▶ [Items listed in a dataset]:
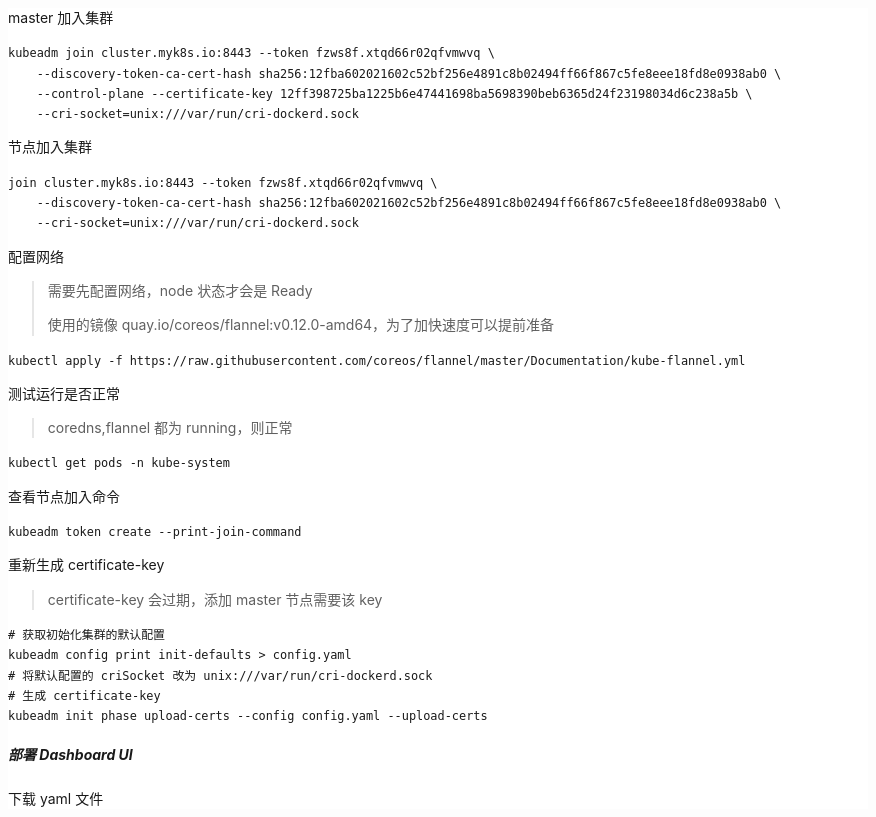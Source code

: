 master 加入集群

```
kubeadm join cluster.myk8s.io:8443 --token fzws8f.xtqd66r02qfvmwvq \
	--discovery-token-ca-cert-hash sha256:12fba602021602c52bf256e4891c8b02494ff66f867c5fe8eee18fd8e0938ab0 \
	--control-plane --certificate-key 12ff398725ba1225b6e47441698ba5698390beb6365d24f23198034d6c238a5b \
	--cri-socket=unix:///var/run/cri-dockerd.sock
```

节点加入集群

```
join cluster.myk8s.io:8443 --token fzws8f.xtqd66r02qfvmwvq \
	--discovery-token-ca-cert-hash sha256:12fba602021602c52bf256e4891c8b02494ff66f867c5fe8eee18fd8e0938ab0 \
    --cri-socket=unix:///var/run/cri-dockerd.sock
```

配置网络

> 需要先配置网络，node 状态才会是 Ready
>
> 使用的镜像 quay.io/coreos/flannel:v0.12.0-amd64，为了加快速度可以提前准备

```
kubectl apply -f https://raw.githubusercontent.com/coreos/flannel/master/Documentation/kube-flannel.yml
```

测试运行是否正常

> coredns,flannel 都为 running，则正常

```
kubectl get pods -n kube-system
```

查看节点加入命令

```
kubeadm token create --print-join-command
```

重新生成 certificate-key

> certificate-key 会过期，添加 master 节点需要该 key

```
# 获取初始化集群的默认配置
kubeadm config print init-defaults > config.yaml
# 将默认配置的 criSocket 改为 unix:///var/run/cri-dockerd.sock
# 生成 certificate-key
kubeadm init phase upload-certs --config config.yaml --upload-certs
```

##### 部署 Dashboard UI

下载 yaml 文件
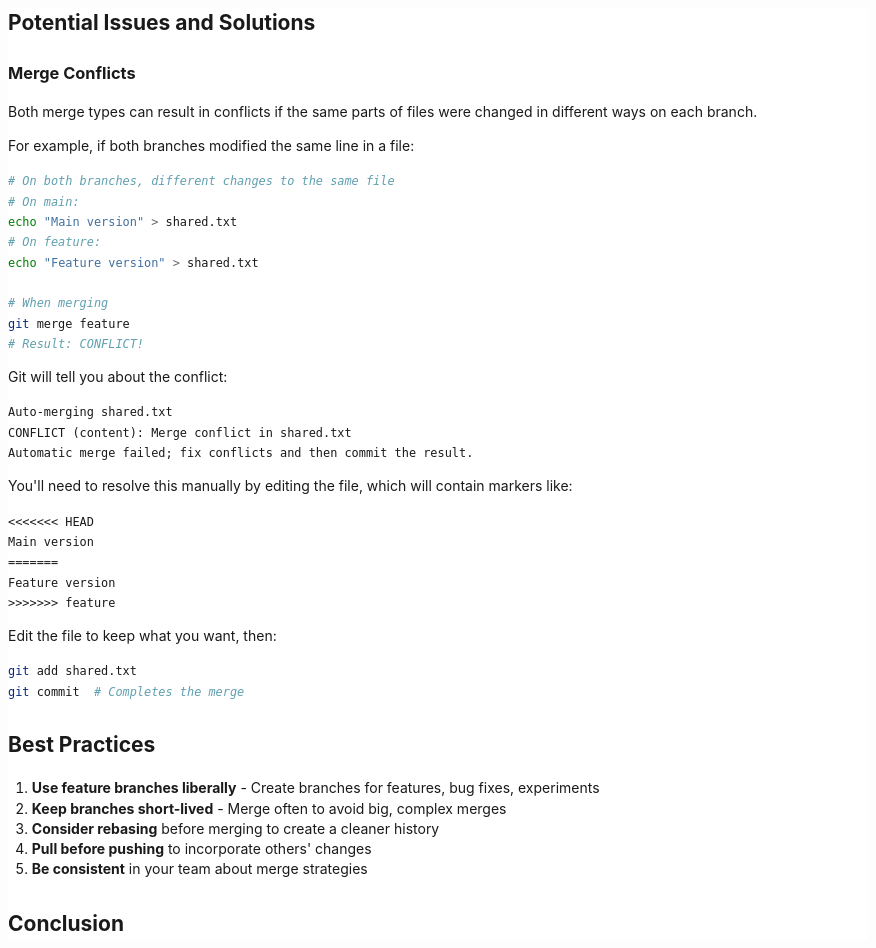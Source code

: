 ## Potential Issues and Solutions

### Merge Conflicts

Both merge types can result in conflicts if the same parts of files were changed in different ways on each branch.

For example, if both branches modified the same line in a file:

```bash
# On both branches, different changes to the same file
# On main:
echo "Main version" > shared.txt
# On feature:
echo "Feature version" > shared.txt

# When merging
git merge feature
# Result: CONFLICT!
```

Git will tell you about the conflict:

```
Auto-merging shared.txt
CONFLICT (content): Merge conflict in shared.txt
Automatic merge failed; fix conflicts and then commit the result.
```

You'll need to resolve this manually by editing the file, which will contain markers like:

```
<<<<<<< HEAD
Main version
=======
Feature version
>>>>>>> feature
```

Edit the file to keep what you want, then:

```bash
git add shared.txt
git commit  # Completes the merge
```

## Best Practices

1. **Use feature branches liberally** - Create branches for features, bug fixes, experiments
2. **Keep branches short-lived** - Merge often to avoid big, complex merges
3. **Consider rebasing** before merging to create a cleaner history
4. **Pull before pushing** to incorporate others' changes
5. **Be consistent** in your team about merge strategies

## Conclusion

▶ [Work to be completed]:
Which lines in the entries above contain "print"? Pull each of them out.

▶ [Task result]:
kubeadm token create --print-join-command
kubeadm config print init-defaults > config.yaml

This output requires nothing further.